Re: Windows default locale vs initdb - Mailing list pgsql-hackers
From | Pavel Stehule |
---|---|
Subject | Re: Windows default locale vs initdb |
Date | |
Msg-id | CAFj8pRAe0P5amXJomBpGma8b4s0iaV=RKmHkSNwg42QLvmJKPg@mail.gmail.com Whole thread Raw |
In response to | Re: Windows default locale vs initdb (Andrew Dunstan <andrew@dunslane.net>) |
List | pgsql-hackers |
po 19. 4. 2021 v 12:52 odesílatel Andrew Dunstan <andrew@dunslane.net> napsal:
On Mon, Apr 19, 2021 at 4:53 AM Pavel Stehule <pavel.stehule@gmail.com> wrote:po 19. 4. 2021 v 7:43 odesílatel Thomas Munro <thomas.munro@gmail.com> napsal:Hi,
Moving this topic into its own thread from the one about collation
versions, because it concerns pre-existing problems, and that thread
is long.
Currently initdb sets up template databases with old-style Windows
locale names reported by the OS, and they seem to have caused us quite
a few problems over the years:
db29620d "Work around Windows locale name with non-ASCII character."

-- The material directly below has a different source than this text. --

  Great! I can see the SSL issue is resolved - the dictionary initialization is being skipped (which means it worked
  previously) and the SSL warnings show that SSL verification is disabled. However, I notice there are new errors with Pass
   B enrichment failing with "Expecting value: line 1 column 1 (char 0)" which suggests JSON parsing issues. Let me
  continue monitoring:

aa1d2fc5 "Another attempt at fixing Windows Norwegian locale."
db477b69 "Deal with yet another issue related to "Norwegian (Bokmål)"..."
9f12a3b9 "Tolerate version lookup failure for old style Windows locale..."
... and probably more, and also various threads about , for example,
"German_German.1252" vs "German_Switzerland.1252" which seem to get
confused or badly canonicalised or rejected somewhere in the mix.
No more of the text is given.